The Journey Is The Reward

So here you are in a cave, you’re sweaty, dirty and scraped up but finally you see it. You see the chest that contains all your dreams and in a few more measly steps, it will be yours to open. Those years of circling the globe, long meetings and short bathroom breaks are finally going to pay off. You can finally enjoy yourself.. or so you think.

I don’t know whether to blame it on society, expectations or movies (Hi, Indiana Jones opening) but a theme I’ve noticed in myself and others is that there is always a delayed gratification that robs you of the present. It’s the thief that lives in us, a true wolf in sheep’s clothing.

The actress wont be happy until she’s in a movie, then when she’s in one, she won’t be happy until she’s in a bigger one. A writer won’t be happy until he publishes a book and if it’s not a bestseller, then well fuck him; he must suck. The Athlete won’t be happy until he rips his gold medal from the ref’s cold, finely lotioned hands and blows his whistle to spite him. Umm… nevermind.

For years people will toil away at their craft, always comparing themselves to the world class performers and fail to acknowledge their journey and their small wins. This is a recipe for frustration and burnout.

As someone who has achieved a few things I’ve set off to do, spoiler alert, I’m gonna pop your darling dream balloon, the balloon you keep safe on your mental pedestal, locked away behind glass in a secret room of your secret spot; I’ll say waiting to feel happy or waiting to feel sense of achievement after you hit your goal is a bunch of bullshit. A big, steamy pile of bullshit, so big, that it would upset your eavesdropping, bored neighbor who after seeing said pile of shit, would promptly call the homeowners association because they are in fact, truly a bastard. But I digress. The truth is, that the feeling of accomplishment after hitting your goals is fleeting and doesn’t change you. You’re the same person only with something more to add to your resume. So what the fuck are you supposed to do?

Good Question, easy answer.

Enjoy the journey.

The truth is that the true reward is the journey. The reward is you get the opportunity to struggle for your dreams. It’s the day the day grind, the lonely, quiet hum of the morning that buzzes away in the background as you silently work. That’s the gift. That’s the reward. It’s you toiling away on your quest, it’s you being in the shit. It’s being IN the movie, not the END of the movie. It’s not the trophy, it’s the tread. It’s not walking into the light at the end of the tunnel, it’s the tunnel itself. The journey will make you the person you’re going to be. It’s the fallback, the doubts, the insecurities that you overcome that make you appreciate the trip and be a more humble victor at the end.

As you work on your goals and feel a sense that you’re going nowhere fast, dare yourself to think this is where I’m supposed to be, and appreciate the struggle. I’ve always found that embracing whatever you’re doing is the mental trick anyone can do to motivate themselves.

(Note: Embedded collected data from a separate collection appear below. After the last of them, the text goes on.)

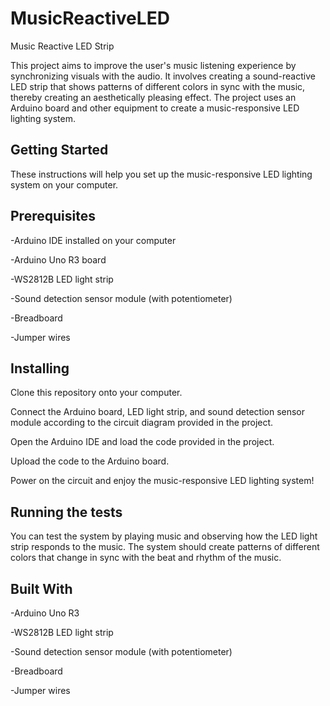 # MusicReactiveLED
Music Reactive LED Strip

This project aims to improve the user's music listening experience by synchronizing visuals with the audio. It involves creating a sound-reactive LED strip that shows patterns of different colors in sync with the music, thereby creating an aesthetically pleasing effect. The project uses an Arduino board and other equipment to create a music-responsive LED lighting system.

## Getting Started
These instructions will help you set up the music-responsive LED lighting system on your computer.

## Prerequisites
-Arduino IDE installed on your computer

-Arduino Uno R3 board

-WS2812B LED light strip

-Sound detection sensor module (with potentiometer)

-Breadboard

-Jumper wires

## Installing
Clone this repository onto your computer.

Connect the Arduino board, LED light strip, and sound detection sensor module according to the circuit diagram provided in the project.

Open the Arduino IDE and load the code provided in the project.

Upload the code to the Arduino board.

Power on the circuit and enjoy the music-responsive LED lighting system!

## Running the tests
You can test the system by playing music and observing how the LED light strip responds to the music. The system should create patterns of different colors that change in sync with the beat and rhythm of the music.

## Built With
-Arduino Uno R3

-WS2812B LED light strip

-Sound detection sensor module (with potentiometer)

-Breadboard

-Jumper wires
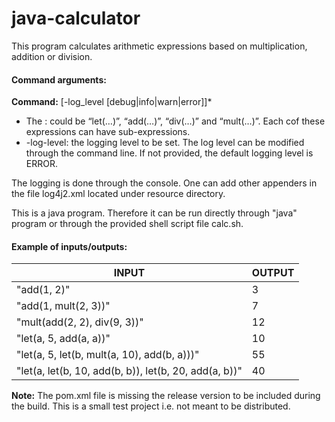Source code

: # java-calculator

This program calculates arithmetic expressions based on multiplication, addition or division.
#### Command arguments:
**Command:**  <command> [-log_level [debug|info|warn|error]]*

- The <command>: could be “let(…)”, “add(…)”, “div(…)” and “mult(…)”. Each cof these  expressions can have sub-expressions.
- -log-level: the logging level to be set. The log level can be modified through the command line. If not provided, the default logging level is ERROR.

The logging is done through the console. One can add other appenders in the file log4j2.xml located under resource directory.

This is a java program. Therefore it can be run directly through "java" program or through the provided shell script file calc.sh.

#### Example of inputs/outputs:

| INPUT  | OUTPUT |
| ------ | ------ |
|"add(1, 2)" |3 |
|"add(1, mult(2, 3))"|7|
|"mult(add(2, 2), div(9, 3))"|12|
|"let(a, 5, add(a, a))"|10|
|"let(a, 5, let(b, mult(a, 10), add(b, a)))"|55|
|"let(a, let(b, 10, add(b, b)), let(b, 20, add(a, b))"|40|

**Note:** The pom.xml file is missing the release version to be included during the build. This is a small test project i.e. not meant to be distributed.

There has always and will always be an inverse to every emotion. Doubt leads to clarity, hardship leads to leisure; your journey is a season, it makes sense to enjoy the whole process instead of only the harvest.

In my opinion, if I had to start my journey all over again, the advice I would give to myself is simple, I would focus on the journey you want to take, not the award you want to receive.


Please like, comment, share and tell me what you think. What do you think about the reward is the journey? What advice do you have when it comes to working on your goals? What are you working on now?

39 thoughts on “The Journey Is The Reward

    1. I agree. The journey is best. Writing something that makes you laugh as you write it. That feeling of struggling with your writing. Your satisfaction with your writing because you wrote it. Everything else is just frosting on the cake.

  1. I’m working on my edits/rewrites for a middle grade fiction book. And I would love to “enjoy the journey” except time is very limited here what with working fulltime and, now, on the additional “journey” to become a census worker! *laugh*

      1. My (now three!) cats are enjoying the journey at least–and being waited on in their new life of luxury (the latest two were street cats).

  2. It’s a balancing act between never being satisfied and never improving. You need a little bit of hunger to keep striving, but too much and you starve from mediocrity. (May you not digest a shit sandwich).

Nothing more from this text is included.